Studies On Heparinized PLGA Ultrafine Fibrous Membranes And Vascular Tissue Engineering Scaffolds

Ultrafine polymer fibers can be conveniently produced via electrospinning technology, with diameter in the range of several-ten nanometers to several microns. This material composed with electrospun fibers has extremely large surface area and porous structure and very potential tissue engineering scaffold.In this experiment, poly(lactic acid-co-glycolic acid) (PLGA) ultrafine fibers are produced by electrospinning. And two heparinization methods, namely, physical blend and covalent coupling, were used to improve the anticoagulant properties of PLGA. Scanning electron microscopy (SEM) was used to analyze the effect of heparinization on the morphology of ultrafine fibers.

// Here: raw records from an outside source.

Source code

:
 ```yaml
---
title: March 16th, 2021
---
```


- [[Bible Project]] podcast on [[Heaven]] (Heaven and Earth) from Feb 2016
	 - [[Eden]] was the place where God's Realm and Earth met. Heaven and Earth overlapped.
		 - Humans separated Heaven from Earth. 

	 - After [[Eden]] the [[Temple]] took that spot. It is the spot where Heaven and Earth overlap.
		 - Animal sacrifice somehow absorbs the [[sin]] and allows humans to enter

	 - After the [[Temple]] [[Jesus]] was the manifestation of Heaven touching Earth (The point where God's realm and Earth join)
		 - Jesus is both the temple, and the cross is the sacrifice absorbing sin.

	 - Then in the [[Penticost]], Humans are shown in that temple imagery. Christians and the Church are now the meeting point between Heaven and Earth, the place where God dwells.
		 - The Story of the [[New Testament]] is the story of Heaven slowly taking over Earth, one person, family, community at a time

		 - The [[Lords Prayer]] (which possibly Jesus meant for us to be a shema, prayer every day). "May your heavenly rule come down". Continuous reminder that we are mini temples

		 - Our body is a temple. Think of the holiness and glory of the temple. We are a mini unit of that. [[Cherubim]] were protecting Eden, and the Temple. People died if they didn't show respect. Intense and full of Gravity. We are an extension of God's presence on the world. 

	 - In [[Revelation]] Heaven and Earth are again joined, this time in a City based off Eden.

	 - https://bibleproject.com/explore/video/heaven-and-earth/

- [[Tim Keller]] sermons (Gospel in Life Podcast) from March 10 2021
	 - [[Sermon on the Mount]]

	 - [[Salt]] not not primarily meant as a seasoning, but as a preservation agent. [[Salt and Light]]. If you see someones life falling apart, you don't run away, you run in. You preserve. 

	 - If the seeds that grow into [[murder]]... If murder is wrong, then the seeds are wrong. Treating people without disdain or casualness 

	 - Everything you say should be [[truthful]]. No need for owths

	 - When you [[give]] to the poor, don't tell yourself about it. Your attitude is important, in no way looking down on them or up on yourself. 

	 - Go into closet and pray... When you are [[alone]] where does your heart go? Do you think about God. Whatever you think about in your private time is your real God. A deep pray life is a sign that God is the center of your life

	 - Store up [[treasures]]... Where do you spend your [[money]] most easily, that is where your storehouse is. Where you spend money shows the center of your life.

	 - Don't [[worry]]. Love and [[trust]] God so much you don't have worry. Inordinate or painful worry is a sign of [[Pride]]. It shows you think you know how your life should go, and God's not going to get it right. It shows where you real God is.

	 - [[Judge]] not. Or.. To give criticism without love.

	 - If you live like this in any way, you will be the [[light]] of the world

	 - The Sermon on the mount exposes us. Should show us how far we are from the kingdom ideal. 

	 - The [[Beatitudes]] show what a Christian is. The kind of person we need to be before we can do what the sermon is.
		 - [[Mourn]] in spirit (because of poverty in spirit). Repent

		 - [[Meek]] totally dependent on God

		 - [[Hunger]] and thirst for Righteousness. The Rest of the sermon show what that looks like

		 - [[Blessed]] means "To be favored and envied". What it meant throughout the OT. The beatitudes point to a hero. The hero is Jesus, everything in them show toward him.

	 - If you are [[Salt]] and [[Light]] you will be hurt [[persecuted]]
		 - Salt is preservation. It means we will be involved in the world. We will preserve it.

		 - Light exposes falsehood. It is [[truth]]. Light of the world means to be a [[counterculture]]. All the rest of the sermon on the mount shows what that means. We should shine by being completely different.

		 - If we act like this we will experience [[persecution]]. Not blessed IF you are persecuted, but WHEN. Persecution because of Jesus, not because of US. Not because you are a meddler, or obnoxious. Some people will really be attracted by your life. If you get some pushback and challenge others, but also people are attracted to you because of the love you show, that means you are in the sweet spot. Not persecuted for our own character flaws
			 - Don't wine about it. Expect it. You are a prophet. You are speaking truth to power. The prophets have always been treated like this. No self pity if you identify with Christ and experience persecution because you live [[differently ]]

Fourier transform infrared spectroscopy and X-ray Photoelectron Spectroscopy were used to illustrate the composition changes of PLGA. The biocompatibility and heamocompatibility were studied by vascular smooth muscle cells adhesion and proliferation assay, platelet adhesion, dynamic blood clotting tests, blood clot time assay. The results showed that PLGA ultrafine fibers, with average diameter 262±62 nm could be produced at 20 kV voltage, 1.0 ml/h flow rate and 20 cm distance. After physical blending of heparin, electrospun PLGA fibers showed smaller diameters. Both heparinization methods could improve the anticoagulant properties of electrospun PLGA membranes. Furthermore, physically blend samples exhibited better anticoagulant effect, comparing to the covalent coupled samples. Moreover, the more heparin content, the better anticoagulant effect, but the dissociated heparin will inhibit cells'adhesion on the material and the later proliferation.A specially designed collector device was employed to prepare small diameter PLGA electrospun vascular tissue engineering scaffolds and heparinized electrospun vascular tissue eingeering scaffolds. SEM was used to observe the scaffold's morphology. Tensile test at axial direction and cell culture experiments were carried out. The PLGA electrospun tubes of 1-4 mm had porous structrue and proper mechanical properties. When the tubes were immersed into a fluid, the flexibility could be improved. After 7-days cell culture, vascular smooth muscle cells could well attach on the surface of tubular scaffold and formed a lumen.